═════ Stored data ═════
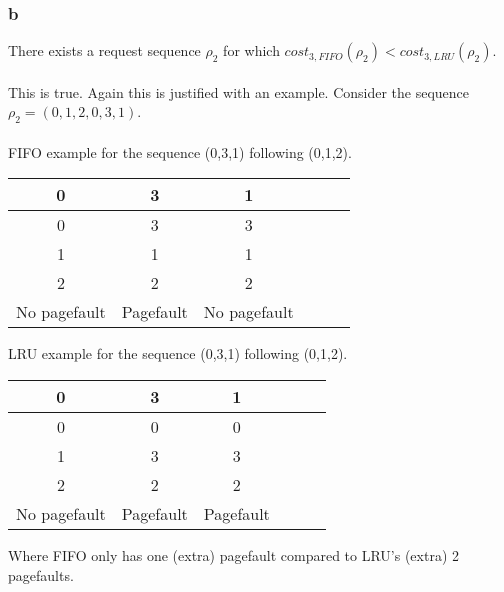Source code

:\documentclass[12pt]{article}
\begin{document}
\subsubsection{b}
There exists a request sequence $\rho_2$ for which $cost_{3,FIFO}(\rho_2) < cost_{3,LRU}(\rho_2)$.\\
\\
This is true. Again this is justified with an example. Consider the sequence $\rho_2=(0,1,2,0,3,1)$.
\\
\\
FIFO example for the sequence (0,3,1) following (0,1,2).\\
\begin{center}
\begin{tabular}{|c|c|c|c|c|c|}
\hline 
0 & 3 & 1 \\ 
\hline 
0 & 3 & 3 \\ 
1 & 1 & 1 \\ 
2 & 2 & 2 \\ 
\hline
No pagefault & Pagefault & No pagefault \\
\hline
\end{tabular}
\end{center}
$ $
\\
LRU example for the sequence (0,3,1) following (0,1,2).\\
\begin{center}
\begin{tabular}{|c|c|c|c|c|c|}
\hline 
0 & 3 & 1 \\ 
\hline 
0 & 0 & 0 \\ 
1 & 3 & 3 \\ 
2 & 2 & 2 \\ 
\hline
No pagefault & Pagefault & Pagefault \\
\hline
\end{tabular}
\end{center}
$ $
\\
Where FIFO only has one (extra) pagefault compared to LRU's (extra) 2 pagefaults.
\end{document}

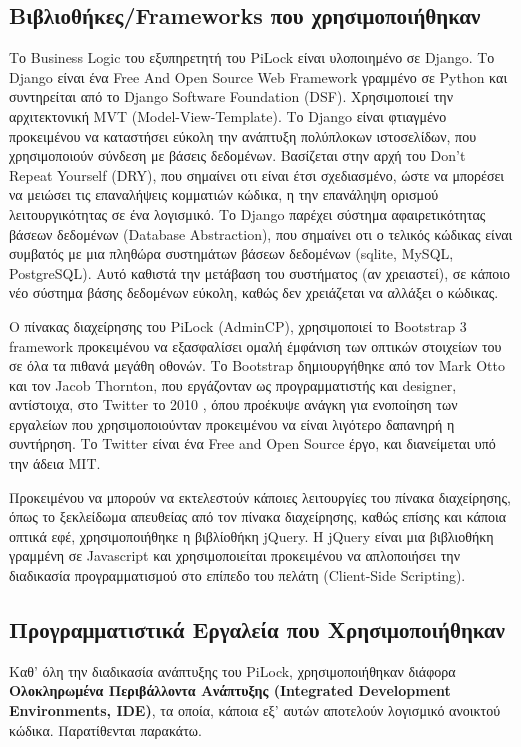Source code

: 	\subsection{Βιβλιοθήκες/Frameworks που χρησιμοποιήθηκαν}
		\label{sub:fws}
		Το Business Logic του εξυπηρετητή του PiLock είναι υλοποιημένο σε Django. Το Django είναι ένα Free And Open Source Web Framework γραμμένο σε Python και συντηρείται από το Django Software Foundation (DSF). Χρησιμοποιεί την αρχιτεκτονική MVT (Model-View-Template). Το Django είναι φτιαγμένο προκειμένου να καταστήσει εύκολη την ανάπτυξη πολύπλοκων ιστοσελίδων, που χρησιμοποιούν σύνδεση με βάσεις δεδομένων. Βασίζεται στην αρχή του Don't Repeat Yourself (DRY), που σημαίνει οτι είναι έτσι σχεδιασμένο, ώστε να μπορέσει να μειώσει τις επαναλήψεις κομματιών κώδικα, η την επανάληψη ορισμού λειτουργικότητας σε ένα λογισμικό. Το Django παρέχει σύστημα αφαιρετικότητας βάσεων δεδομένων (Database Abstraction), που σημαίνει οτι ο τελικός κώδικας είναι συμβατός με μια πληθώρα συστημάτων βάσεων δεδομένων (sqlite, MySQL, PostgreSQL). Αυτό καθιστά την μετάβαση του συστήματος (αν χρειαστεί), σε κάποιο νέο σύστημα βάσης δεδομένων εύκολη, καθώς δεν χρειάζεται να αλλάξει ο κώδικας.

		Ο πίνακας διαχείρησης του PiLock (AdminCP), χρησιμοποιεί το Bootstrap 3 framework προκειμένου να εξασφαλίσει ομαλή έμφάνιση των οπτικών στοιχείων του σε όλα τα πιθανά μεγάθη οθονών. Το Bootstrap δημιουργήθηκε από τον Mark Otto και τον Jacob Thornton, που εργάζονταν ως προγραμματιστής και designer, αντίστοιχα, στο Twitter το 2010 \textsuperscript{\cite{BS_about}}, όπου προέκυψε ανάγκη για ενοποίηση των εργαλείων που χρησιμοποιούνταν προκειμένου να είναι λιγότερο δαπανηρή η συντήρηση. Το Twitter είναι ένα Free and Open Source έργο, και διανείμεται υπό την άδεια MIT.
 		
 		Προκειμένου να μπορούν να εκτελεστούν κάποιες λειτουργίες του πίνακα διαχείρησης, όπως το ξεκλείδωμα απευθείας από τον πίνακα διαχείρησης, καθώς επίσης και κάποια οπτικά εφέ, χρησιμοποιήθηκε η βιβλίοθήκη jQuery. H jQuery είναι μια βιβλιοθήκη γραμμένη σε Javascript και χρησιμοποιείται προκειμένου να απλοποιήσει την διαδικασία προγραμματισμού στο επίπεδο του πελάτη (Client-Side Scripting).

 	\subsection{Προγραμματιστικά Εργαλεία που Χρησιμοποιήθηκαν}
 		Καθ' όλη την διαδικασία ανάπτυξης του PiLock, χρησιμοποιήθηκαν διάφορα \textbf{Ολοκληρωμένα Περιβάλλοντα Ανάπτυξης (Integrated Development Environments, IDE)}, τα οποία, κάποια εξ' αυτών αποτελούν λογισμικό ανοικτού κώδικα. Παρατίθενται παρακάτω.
═════
> **Aim of the task**
Would you write out the data exactly, with no pictures in the copy?

> **Solution for this exercise**
Source code

:\documentclass[12pt]{article}
\begin{document}
\subsubsection{b}
There exists a request sequence $\rho_2$ for which $cost_{3,FIFO}(\rho_2) < cost_{3,LRU}(\rho_2)$.\\
\\
This is true. Again this is justified with an example. Consider the sequence $\rho_2=(0,1,2,0,3,1)$.
\\
\\
FIFO example for the sequence (0,3,1) following (0,1,2).\\
\begin{center}
\begin{tabular}{|c|c|c|c|c|c|}
\hline 
0 & 3 & 1 \\ 
\hline 
0 & 3 & 3 \\ 
1 & 1 & 1 \\ 
2 & 2 & 2 \\ 
\hline
No pagefault & Pagefault & No pagefault \\
\hline
\end{tabular}
\end{center}
$ $
\\
LRU example for the sequence (0,3,1) following (0,1,2).\\
\begin{center}
\begin{tabular}{|c|c|c|c|c|c|}
\hline 
0 & 3 & 1 \\ 
\hline 
0 & 0 & 0 \\ 
1 & 3 & 3 \\ 
2 & 2 & 2 \\ 
\hline
No pagefault & Pagefault & Pagefault \\
\hline
\end{tabular}
\end{center}
$ $
\\
Where FIFO only has one (extra) pagefault compared to LRU's (extra) 2 pagefaults.
\end{document}

Source code

: 	\subsection{Βιβλιοθήκες/Frameworks που χρησιμοποιήθηκαν}
		\label{sub:fws}
		Το Business Logic του εξυπηρετητή του PiLock είναι υλοποιημένο σε Django. Το Django είναι ένα Free And Open Source Web Framework γραμμένο σε Python και συντηρείται από το Django Software Foundation (DSF). Χρησιμοποιεί την αρχιτεκτονική MVT (Model-View-Template). Το Django είναι φτιαγμένο προκειμένου να καταστήσει εύκολη την ανάπτυξη πολύπλοκων ιστοσελίδων, που χρησιμοποιούν σύνδεση με βάσεις δεδομένων. Βασίζεται στην αρχή του Don't Repeat Yourself (DRY), που σημαίνει οτι είναι έτσι σχεδιασμένο, ώστε να μπορέσει να μειώσει τις επαναλήψεις κομματιών κώδικα, η την επανάληψη ορισμού λειτουργικότητας σε ένα λογισμικό. Το Django παρέχει σύστημα αφαιρετικότητας βάσεων δεδομένων (Database Abstraction), που σημαίνει οτι ο τελικός κώδικας είναι συμβατός με μια πληθώρα συστημάτων βάσεων δεδομένων (sqlite, MySQL, PostgreSQL). Αυτό καθιστά την μετάβαση του συστήματος (αν χρειαστεί), σε κάποιο νέο σύστημα βάσης δεδομένων εύκολη, καθώς δεν χρειάζεται να αλλάξει ο κώδικας.

		Ο πίνακας διαχείρησης του PiLock (AdminCP), χρησιμοποιεί το Bootstrap 3 framework προκειμένου να εξασφαλίσει ομαλή έμφάνιση των οπτικών στοιχείων του σε όλα τα πιθανά μεγάθη οθονών. Το Bootstrap δημιουργήθηκε από τον Mark Otto και τον Jacob Thornton, που εργάζονταν ως προγραμματιστής και designer, αντίστοιχα, στο Twitter το 2010 \textsuperscript{\cite{BS_about}}, όπου προέκυψε ανάγκη για ενοποίηση των εργαλείων που χρησιμοποιούνταν προκειμένου να είναι λιγότερο δαπανηρή η συντήρηση. Το Twitter είναι ένα Free and Open Source έργο, και διανείμεται υπό την άδεια MIT.
 		
 		Προκειμένου να μπορούν να εκτελεστούν κάποιες λειτουργίες του πίνακα διαχείρησης, όπως το ξεκλείδωμα απευθείας από τον πίνακα διαχείρησης, καθώς επίσης και κάποια οπτικά εφέ, χρησιμοποιήθηκε η βιβλίοθήκη jQuery. H jQuery είναι μια βιβλιοθήκη γραμμένη σε Javascript και χρησιμοποιείται προκειμένου να απλοποιήσει την διαδικασία προγραμματισμού στο επίπεδο του πελάτη (Client-Side Scripting).

 	\subsection{Προγραμματιστικά Εργαλεία που Χρησιμοποιήθηκαν}
 		Καθ' όλη την διαδικασία ανάπτυξης του PiLock, χρησιμοποιήθηκαν διάφορα \textbf{Ολοκληρωμένα Περιβάλλοντα Ανάπτυξης (Integrated Development Environments, IDE)}, τα οποία, κάποια εξ' αυτών αποτελούν λογισμικό ανοικτού κώδικα. Παρατίθενται παρακάτω.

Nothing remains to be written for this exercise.